* Problem statement
If a line in the records below contains the word "medido", return that line.

* Records for the exercise
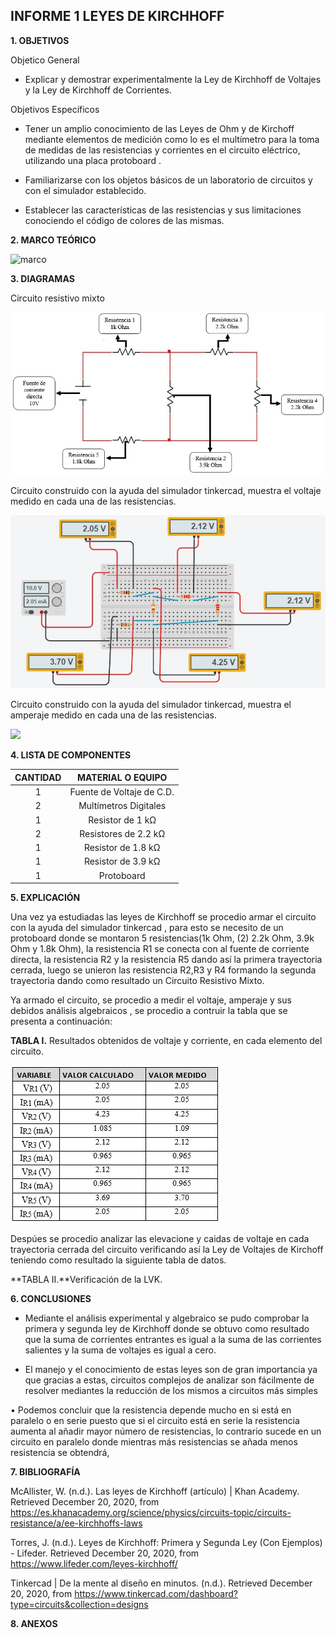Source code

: ##  INFORME 1 LEYES DE KIRCHHOFF

**1. OBJETIVOS**

Objetico General

- Explicar y demostrar experimentalmente la Ley de Kirchhoff de Voltajes y la Ley de
Kirchhoff de Corrientes.

Objetivos Específicos

- Tener un amplio conocimiento de las Leyes de Ohm y de Kirchoff mediante elementos de medición como lo es el multímetro para la toma de  medidas  de  las  resistencias y corrientes en el circuito eléctrico, utilizando una placa protoboard .

- Familiarizarse con los objetos básicos de un laboratorio de circuitos y con el simulador establecido.

- Establecer las características de las resistencias y sus limitaciones conociendo el código de colores de las mismas.

**2. MARCO TEÓRICO**

![marco](https://scontent.fuio10-1.fna.fbcdn.net/v/t1.0-9/131634790_3625991074150408_5210374562054114609_n.jpg?_nc_cat=108&ccb=2&_nc_sid=730e14&_nc_eui2=AeEi8HtjhMnY4fBIqhV1L53I74jZqisjoBHviNmqKyOgEccfL6lwJOa77Tss_PdkggzzHUK3keWkc4ryqdAFZTen&_nc_ohc=Bm4TfY9PcRoAX9wPBrm&_nc_ht=scontent.fuio10-1.fna&oh=a5b8615c7ade0dd1de9c9fd5ca81294e&oe=60036196)

**3. DIAGRAMAS**

Circuito resistivo mixto

![](https://github.com/Juan-99/Fundamentos-de-Circuitos-4867-4877/blob/main/img/Diagrama%20del%20circuito.jpg)

Circuito construido con la ayuda del simulador tinkercad, muestra el voltaje medido en cada una de las resistencias.

![](https://github.com/Juan-99/Fundamentos-de-Circuitos-4867-4877/blob/main/img/Circuito%20armado%20con%20tinkercad.jpg)

Circuito construido con la ayuda del simulador tinkercad, muestra el amperaje medido en cada una de las resistencias.

![](https://github.com/Juan-99/Fundamentos-de-Circuitos-4867-4877/blob/main/img/Medici%C3%B3n%20del%20amperaje.jpg)

**4. LISTA DE COMPONENTES**

|**CANTIDAD**|**MATERIAL O EQUIPO**|
|:------:|:-------:|
|1|Fuente de Voltaje de C.D.|
|2|Multímetros Digitales|
|1|Resistor de 1 kΩ|
|2|Resistores de 2.2 kΩ|
|1|Resistor de 1.8 kΩ|
|1|Resistor de 3.9 kΩ|
|1|Protoboard|

**5. EXPLICACIÓN**

Una vez ya estudiadas las leyes de Kirchhoff se procedio armar el circuito con la ayuda del simulador tinkercad , para esto se necesito de un protoboard donde se montaron 5 resistencias(1k Ohm, (2) 2.2k Ohm, 3.9k Ohm y 1.8k Ohm), la resistencia R1 se conecta con al fuente de corriente directa, la resistencia R2 y la resistencia R5 dando así la primera trayectoria cerrada, luego se unieron las resistencia R2,R3 y R4 formando la segunda trayectoria dando como resultado un Circuito Resistivo Mixto.

Ya armado el circuito, se procedio a medir el voltaje, amperaje y sus debidos análisis algebraicos , se procedio a contruir la tabla que se presenta a continuación:

**TABLA I.** Resultados obtenidos de voltaje y corriente, en cada elemento del circuito.

![](https://github.com/Juan-99/Fundamentos-de-Circuitos-4867-4877/blob/main/img/tabla%201.png)

Despúes se procedio analizar las elevacione y caidas de voltaje en cada trayectoria cerrada del circuito verificando así la Ley de Voltajes de Kirchoff teniendo como resultado la siguiente tabla de datos.

**TABLA II.**Verificación de la LVK.



**6. CONCLUSIONES**

- Mediante el análisis experimental y algebraico se pudo comprobar la primera y segunda ley de Kirchhoff donde se obtuvo como resultado que la suma de corrientes entrantes es igual a la suma de las corrientes salientes y la suma de voltajes es igual a cero.

- El manejo y el conocimiento de estas leyes son de gran importancia ya que gracias a estas,  circuitos complejos de analizar son fácilmente de resolver  mediantes la reducción de los mismos a circuitos más simples

•	Podemos concluir que la resistencia depende mucho en si está en paralelo o en serie puesto que si el circuito está en serie la resistencia aumenta al añadir mayor número de resistencias, lo contrario sucede en un circuito en paralelo donde mientras más resistencias se añada menos resistencia se obtendrá,

**7. BIBLIOGRAFÍA**

McAllister, W. (n.d.). Las leyes de Kirchhoff (artículo) | Khan Academy. Retrieved December 20, 2020, from https://es.khanacademy.org/science/physics/circuits-topic/circuits-resistance/a/ee-kirchhoffs-laws

Torres, J. (n.d.). Leyes de Kirchhoff: Primera y Segunda Ley (Con Ejemplos) - Lifeder. Retrieved December 20, 2020, from https://www.lifeder.com/leyes-kirchhoff/

Tinkercad | De la mente al diseño en minutos. (n.d.). Retrieved December 20, 2020, from https://www.tinkercad.com/dashboard?type=circuits&collection=designs

**8. ANEXOS**
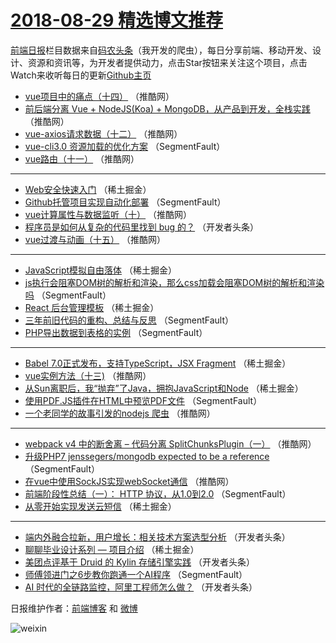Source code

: # [2018-08-29 精选博文推荐](http://hao.caibaojian.com/date/2018/08/29)

[前端日报](http://caibaojian.com/c/news)栏目数据来自[码农头条](http://hao.caibaojian.com/)（我开发的爬虫），每日分享前端、移动开发、设计、资源和资讯等，为开发者提供动力，点击Star按钮来关注这个项目，点击Watch来收听每日的更新[Github主页](https://github.com/kujian/frontendDaily)
* [vue项目中的痛点（十四）](http://hao.caibaojian.com/84485.html) （推酷网）
* [前后端分离 Vue + NodeJS(Koa) + MongoDB，从产品到开发，全栈实践](http://hao.caibaojian.com/84484.html) （推酷网）
* [vue-axios请求数据（十二）](http://hao.caibaojian.com/84491.html) （推酷网）
* [vue-cli3.0 资源加载的优化方案](http://hao.caibaojian.com/84508.html) （SegmentFault）
* [vue路由（十一）](http://hao.caibaojian.com/84492.html) （推酷网）

***
* [Web安全快速入门](http://hao.caibaojian.com/84535.html) （稀土掘金）
* [Github托管项目实现自动化部署](http://hao.caibaojian.com/84525.html) （SegmentFault）
* [vue计算属性与数据监听（十）](http://hao.caibaojian.com/84494.html) （推酷网）
* [程序员是如何从复杂的代码里找到 bug 的？](http://hao.caibaojian.com/84553.html) （开发者头条）
* [vue过渡与动画（十五）](http://hao.caibaojian.com/84481.html) （推酷网）

***
* [JavaScript模拟自由落体](http://hao.caibaojian.com/84533.html) （稀土掘金）
* [js执行会阻塞DOM树的解析和渲染，那么css加载会阻塞DOM树的解析和渲染吗](http://hao.caibaojian.com/84519.html) （SegmentFault）
* [React 后台管理模板](http://hao.caibaojian.com/84534.html) （稀土掘金）
* [三年前旧代码的重构、总结与反思](http://hao.caibaojian.com/84511.html) （SegmentFault）
* [PHP导出数据到表格的实例](http://hao.caibaojian.com/84522.html) （SegmentFault）

***
* [Babel 7.0正式发布，支持TypeScript，JSX Fragment](http://hao.caibaojian.com/84531.html) （稀土掘金）
* [vue实例方法（十三)](http://hao.caibaojian.com/84489.html) （推酷网）
* [从Sun离职后，我“抛弃”了Java，拥抱JavaScript和Node](http://hao.caibaojian.com/84536.html) （稀土掘金）
* [使用PDF.JS插件在HTML中预览PDF文件](http://hao.caibaojian.com/84515.html) （SegmentFault）
* [一个老同学的故事引发的nodejs 爬虫](http://hao.caibaojian.com/84482.html) （推酷网）

***
* [webpack v4 中的断舍离 &#8211; 代码分离 SplitChunksPlugin（一）](http://hao.caibaojian.com/84495.html) （推酷网）
* [升级PHP7 jenssegers/mongodb expected to be a reference](http://hao.caibaojian.com/84517.html) （SegmentFault）
* [在vue中使用SockJS实现webSocket通信](http://hao.caibaojian.com/84483.html) （推酷网）
* [前端阶段性总结（一）： HTTP 协议，从1.0到2.0](http://hao.caibaojian.com/84509.html) （SegmentFault）
* [从零开始实现发送云短信](http://hao.caibaojian.com/84532.html) （稀土掘金）

***
* [端内外融合拉新，用户增长：相关技术方案选型分析](http://hao.caibaojian.com/84558.html) （开发者头条）
* [聊聊毕业设计系列 &#8212; 项目介绍](http://hao.caibaojian.com/84528.html) （稀土掘金）
* [美团点评基于 Druid 的 Kylin 存储引擎实践](http://hao.caibaojian.com/84548.html) （开发者头条）
* [师傅领进门之6步教你跑通一个AI程序](http://hao.caibaojian.com/84520.html) （SegmentFault）
* [AI 时代的全链路监控，阿里工程师怎么做？](http://hao.caibaojian.com/84559.html) （开发者头条）

日报维护作者：[前端博客](http://caibaojian.com/) 和 [微博](http://caibaojian.com/go/weibo)

![weixin](https://user-images.githubusercontent.com/3055447/38468989-651132ac-3b80-11e8-8e6b-15122322a9d7.png)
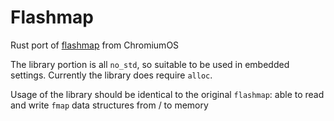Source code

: # Flashmap

Rust port of [flashmap](https://chromium.googlesource.com/chromiumos/third_party/flashmap) from ChromiumOS

The library portion is all `no_std`, so suitable to be used in embedded settings. Currently the library does require `alloc`.

Usage of the library should be identical to the original `flashmap`: able to read and write `fmap` data structures from / to memory
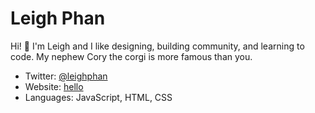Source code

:# Leigh Phan

Hi! 👋 I'm Leigh and I like designing, building community, and learning to code. My nephew Cory the corgi is more famous than you.

- Twitter: [@leighphan](https://www.twitter.com/leighphan)
- Website: [hello](http://leighphan.github.io/hello)
- Languages: JavaScript, HTML, CSS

* Written response
Circuito construido con la ayuda del simulador tinkercad, muestra el voltaje medido en cada una de las resistencias.
Circuito construido con la ayuda del simulador tinkercad, muestra el amperaje medido en cada una de las resistencias.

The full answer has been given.